The Applicants contended, among other things, that the Clause was an ‘unfair’ term and, as such, was void under section 23 of the ACL, which provides that a term of a standard form consumer contract is void if it is unfair. A term can be deemed ‘unfair’ if the following criteria are met if it:

  • would cause a significant imbalance in the parties’ rights and obligations arising under the contract;
  • would not be reasonably necessary to protect legitimate interests; and
  • would cause detriment to a party if relied on.2

The Court accepted the Applicants’ arguments.

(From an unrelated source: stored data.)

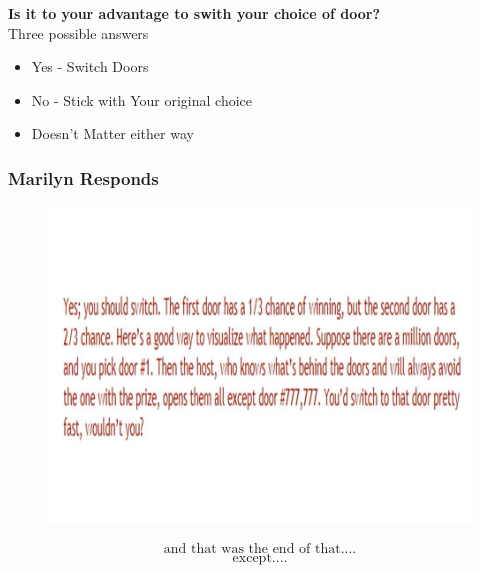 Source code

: \documentclass{beamer}
\begin{document}
\begin{frame}
\Large

\textbf{Is it to your advantage to swith your choice of door?}\\ \bigskip
Three possible answers 
\begin{itemize}
\item Yes - Switch Doors \bigskip

\item No - Stick with Your original choice \bigskip

\item Doesn't Matter either way
\end{itemize}
\end{frame}
\begin{frame}
\frametitle{Marilyn Responds}
		\begin{figure}
		\centering
		\includegraphics[width=1.0\linewidth]{MontyHall/Slide5}
		
	\end{figure}
		
\end{frame}
\begin{frame}
	\LARGE
	\[ \mbox{and that was the end of that....} \]
	\bigskip
		\LARGE
		\[ \mbox{except....} \]
\end{frame}
\end{document}

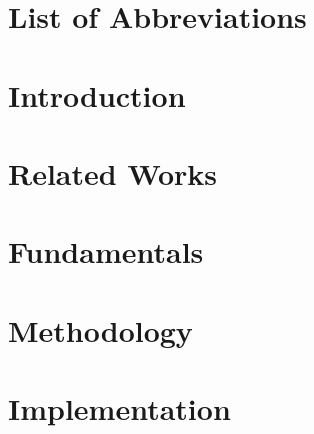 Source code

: \documentclass[fleqn]{report}
\author[1]{Giriraj Sukumar Pawar}
\begin{document}




\newpage


\newpage

\tableofcontents
\newpage

\listoffigures
\newpage

\listoftables
\newpage

\listofalgorithms
\newpage

\chapter*{List of Abbreviations}

\newpage

%

\chapter{Introduction}
    \label{introduction}
    
\newpage

\chapter{Related Works}
    \label{relatedworks}
    
\newpage    


\chapter{Fundamentals}
    \label{fundamentals}
    
\newpage

\chapter{Methodology}
    \label{methodology}
    
\newpage

\chapter{Implementation}
    \label{implementation}
    
\newpage
\end{document}
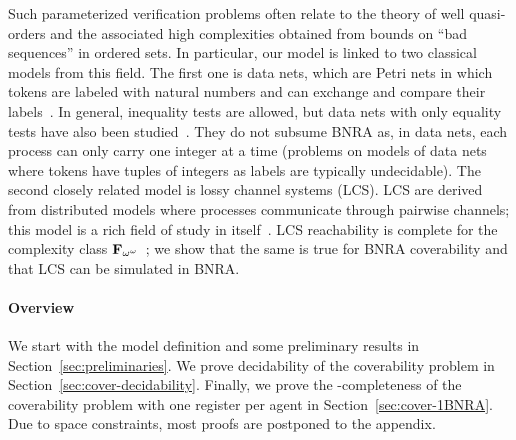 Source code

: Such parameterized verification problems often relate to the theory of well quasi-orders
and the associated high complexities obtained from bounds on ``bad sequences'' in ordered sets. In particular, our model is linked to two classical models from this field. The first one is data nets, which are Petri nets in which tokens are labeled with natural numbers and can exchange and compare their labels~\cite{LazicNORW08}. In general, inequality tests are allowed, but data nets with only equality tests have also been studied~\cite{Rosa-Velardo17}. They do not subsume BNRA as, in data nets, each process can only carry one integer at a time (problems on models of data nets where tokens have tuples of integers as labels are typically undecidable).
The second closely related model is lossy channel systems (LCS)\cite{AbdullaJ1996verif}. LCS are derived from distributed models where processes communicate through pairwise channels; this model is a rich field of study in itself~\cite{Aiswarya2015model,Aiswarya2020networks}. LCS reachability is complete for the complexity class $\mathbf{F}_{\omega^\omega}$~\cite{ChambartS08ordinal, Schnoebelen2002verifying}; we show that the same is true for BNRA coverability and that LCS can be simulated in BNRA.

\paragraph*{Overview}
We start with the model definition and some preliminary results in Section~\ref{sec:preliminaries}. We prove decidability of the coverability problem in Section~\ref{sec:cover-decidability}. 
Finally, we prove the \NP-completeness of the coverability problem with one register per agent in Section~\ref{sec:cover-1BNRA}.
Due to space constraints, most proofs are postponed to the appendix.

In coming to the decision that the Clause was unfair and therefore void, the Court noted that:

  1. the Respondents had no legitimate interest in requiring US terms passengers to commence individual proceedings. Rather, relying on the Clause would cause detriment by preventing the passengers from obtaining the benefit of funded representative proceedings and forcing them to commence their own individual proceeding where the cost of doing so would likely exceed the value of their claim;
  2. there were thousands of consumer contracts for the cruise. Accordingly, by including the Clause, this caused a significant imbalance in the parties’ rights and obligations, with individual passengers being prevented from exercising their legal rights where they did not have the resources to commence individual proceedings; and
  3. the Clause was not sufficiently “transparent” because it did not use reasonably plain language and it was not readily available to the passengers at the time of entering into the contract.

What does this mean?

In light of this decision and depending on the circumstances, a class action waiver clause may not prevent class action proceedings from being commenced or prevent group members from joining those proceeding (even if they live overseas).

Standard terms and conditions in use in Australia (particularly if based on terms and conditions used in other markets, such as the USA) should be reviewed to ensure compliance with the ACL, particularly if they contain class action waiver clauses.

Similarly, any terms seeking to limit a consumer’s litigation options (such as requiring mandatory arbitration to occur overseas) for a breach of contract or a breach of the statutory guarantees in the ACL, should also be reviewed to check enforceability.